Adams — while continuing to push back against the agency’s changes on Twitter — stressed the importance of testing.

“Regardless of what CDC says, you really should try to obtain an antigen test (I know – easier said than done) and confirm it’s negative prior to leaving isolation and quarantine. There’s not a scientist or doctor I’ve met yet who wouldn’t do this for themselves/their family,” he tweeted.

“Many who are defending/championing this policy on TV have told me privately if it were their family/workplace, they would want a ‘test out’ of isolation policy. This isn’t about the best science — it’s a compromise to keep the economy open in the face of inadequate tests,” he added.

In fact, the Trump administration was criticized by those who felt it put economic needs before safety. Trump officials reportedly overruled the CDC’s recommendation to extend a cruise ship ban, and altered CDC reports on the coronavirus to better align with Trump’s optimistic views.

With the rapid spread of the Omicron variant of the coronavirus, Americans have been lining up across the country to secure free tests and have scouted convenience stores looking for kits that are suddenly in short supply, an issue that President Joe Biden has committed to tackling in the ensuing weeks.

Adams on Tuesday told the Indianapolis-based News Channel 8 that he was concerned by the message that the CDC’s decision sends to the general public.

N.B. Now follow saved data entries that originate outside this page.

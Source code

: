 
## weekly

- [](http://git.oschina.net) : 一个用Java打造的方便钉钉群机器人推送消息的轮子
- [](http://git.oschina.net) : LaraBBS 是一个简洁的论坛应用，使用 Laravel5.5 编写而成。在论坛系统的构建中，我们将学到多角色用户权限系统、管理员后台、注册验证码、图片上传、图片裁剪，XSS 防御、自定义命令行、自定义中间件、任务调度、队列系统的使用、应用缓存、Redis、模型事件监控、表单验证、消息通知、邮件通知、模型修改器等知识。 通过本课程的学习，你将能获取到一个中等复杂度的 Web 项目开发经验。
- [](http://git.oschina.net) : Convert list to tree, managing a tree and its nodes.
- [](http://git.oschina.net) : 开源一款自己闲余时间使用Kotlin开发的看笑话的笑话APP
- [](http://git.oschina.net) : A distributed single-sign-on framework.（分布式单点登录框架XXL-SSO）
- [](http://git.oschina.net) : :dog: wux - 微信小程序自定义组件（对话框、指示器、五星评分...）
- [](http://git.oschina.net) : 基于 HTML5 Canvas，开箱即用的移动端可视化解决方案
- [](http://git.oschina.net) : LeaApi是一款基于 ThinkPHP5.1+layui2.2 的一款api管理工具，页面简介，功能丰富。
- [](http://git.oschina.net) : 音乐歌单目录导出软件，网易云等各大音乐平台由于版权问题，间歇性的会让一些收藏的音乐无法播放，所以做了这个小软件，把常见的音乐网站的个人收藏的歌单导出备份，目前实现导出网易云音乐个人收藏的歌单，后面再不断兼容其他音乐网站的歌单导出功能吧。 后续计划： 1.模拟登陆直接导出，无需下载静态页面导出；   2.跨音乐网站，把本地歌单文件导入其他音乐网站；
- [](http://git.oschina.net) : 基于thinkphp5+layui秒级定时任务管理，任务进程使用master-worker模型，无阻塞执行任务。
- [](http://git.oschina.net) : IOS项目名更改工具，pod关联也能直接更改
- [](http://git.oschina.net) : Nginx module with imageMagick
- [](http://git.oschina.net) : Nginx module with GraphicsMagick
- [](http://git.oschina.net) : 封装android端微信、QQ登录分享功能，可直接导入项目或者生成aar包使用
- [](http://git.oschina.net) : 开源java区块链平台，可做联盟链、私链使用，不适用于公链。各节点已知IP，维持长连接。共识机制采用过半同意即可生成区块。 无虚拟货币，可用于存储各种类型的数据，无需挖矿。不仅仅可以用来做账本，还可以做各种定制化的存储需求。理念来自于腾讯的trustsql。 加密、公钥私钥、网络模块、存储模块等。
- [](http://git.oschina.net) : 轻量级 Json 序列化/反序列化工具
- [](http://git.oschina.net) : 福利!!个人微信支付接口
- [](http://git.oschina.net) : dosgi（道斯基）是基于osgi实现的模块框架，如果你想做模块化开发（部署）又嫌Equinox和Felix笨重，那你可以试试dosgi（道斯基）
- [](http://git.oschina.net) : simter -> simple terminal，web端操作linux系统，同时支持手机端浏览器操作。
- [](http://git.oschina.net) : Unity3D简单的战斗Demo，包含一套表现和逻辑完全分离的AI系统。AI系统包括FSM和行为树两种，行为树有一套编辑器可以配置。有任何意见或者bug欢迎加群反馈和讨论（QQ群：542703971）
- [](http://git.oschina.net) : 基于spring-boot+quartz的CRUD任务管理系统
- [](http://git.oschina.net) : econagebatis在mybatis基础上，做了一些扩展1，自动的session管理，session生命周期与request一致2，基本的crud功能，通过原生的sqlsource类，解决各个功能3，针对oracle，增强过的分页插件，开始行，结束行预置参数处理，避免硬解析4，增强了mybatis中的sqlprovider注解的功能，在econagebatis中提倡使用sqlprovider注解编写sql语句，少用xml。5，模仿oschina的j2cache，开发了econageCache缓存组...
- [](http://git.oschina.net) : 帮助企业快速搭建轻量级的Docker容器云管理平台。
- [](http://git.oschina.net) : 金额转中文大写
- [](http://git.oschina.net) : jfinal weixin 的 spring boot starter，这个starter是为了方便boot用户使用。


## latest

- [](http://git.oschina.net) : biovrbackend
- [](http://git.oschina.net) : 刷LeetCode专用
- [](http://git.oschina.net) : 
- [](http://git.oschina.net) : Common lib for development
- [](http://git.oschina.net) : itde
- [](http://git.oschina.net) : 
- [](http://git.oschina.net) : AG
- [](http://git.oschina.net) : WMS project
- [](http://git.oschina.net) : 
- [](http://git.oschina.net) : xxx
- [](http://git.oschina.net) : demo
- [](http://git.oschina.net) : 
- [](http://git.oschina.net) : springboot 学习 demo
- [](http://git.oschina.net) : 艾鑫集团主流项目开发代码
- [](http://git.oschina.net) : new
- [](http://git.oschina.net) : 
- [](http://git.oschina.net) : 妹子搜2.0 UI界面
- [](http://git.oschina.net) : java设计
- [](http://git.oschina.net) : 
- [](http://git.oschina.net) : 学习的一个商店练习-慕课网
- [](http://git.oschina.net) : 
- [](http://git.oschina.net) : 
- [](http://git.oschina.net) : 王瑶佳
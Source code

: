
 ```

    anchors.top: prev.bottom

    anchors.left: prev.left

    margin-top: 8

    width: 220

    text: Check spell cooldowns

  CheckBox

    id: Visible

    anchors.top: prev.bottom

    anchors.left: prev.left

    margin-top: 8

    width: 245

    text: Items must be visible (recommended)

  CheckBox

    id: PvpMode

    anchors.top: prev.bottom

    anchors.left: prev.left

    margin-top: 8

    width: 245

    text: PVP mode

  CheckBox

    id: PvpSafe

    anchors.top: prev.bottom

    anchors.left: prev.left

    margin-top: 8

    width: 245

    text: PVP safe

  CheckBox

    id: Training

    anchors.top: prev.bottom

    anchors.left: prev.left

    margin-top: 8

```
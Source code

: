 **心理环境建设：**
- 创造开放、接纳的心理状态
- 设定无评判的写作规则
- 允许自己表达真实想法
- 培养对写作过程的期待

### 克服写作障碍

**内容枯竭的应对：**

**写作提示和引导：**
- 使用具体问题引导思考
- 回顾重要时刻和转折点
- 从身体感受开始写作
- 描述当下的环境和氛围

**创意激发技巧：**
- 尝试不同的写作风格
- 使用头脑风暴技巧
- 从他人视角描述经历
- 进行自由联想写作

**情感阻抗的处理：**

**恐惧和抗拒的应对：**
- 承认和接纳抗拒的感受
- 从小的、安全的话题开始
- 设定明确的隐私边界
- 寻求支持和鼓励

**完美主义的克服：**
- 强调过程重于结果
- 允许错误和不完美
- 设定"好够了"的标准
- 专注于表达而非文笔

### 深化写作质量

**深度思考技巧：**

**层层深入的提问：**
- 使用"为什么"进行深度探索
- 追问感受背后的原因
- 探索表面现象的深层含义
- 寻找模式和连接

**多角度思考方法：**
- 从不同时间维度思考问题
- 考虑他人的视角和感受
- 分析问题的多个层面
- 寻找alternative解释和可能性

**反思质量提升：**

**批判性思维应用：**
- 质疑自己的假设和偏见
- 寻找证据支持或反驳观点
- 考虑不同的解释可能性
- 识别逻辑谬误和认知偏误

“I’m worried now that they’re saying that the people who have isolated for five days can end isolation. But what most of America will hear is that ‘Hey, isolation is done for everybody.’ It doesn’t matter if you’ve got symptoms or not, it doesn’t matter if you wear a mask because the guidance also says that for the second five days, you should be wearing a mask around everyone else,” he said.

“We haven’t had a great mask compliance thus far, so I don’t have a whole lot of confidence that people are going to wear a mask after they end isolation,” he added.

Nearly 822,000 people have died of the coronavirus in the US as of December 29, with more than 53.4 million confirmed cases, according to Johns Hopkins University.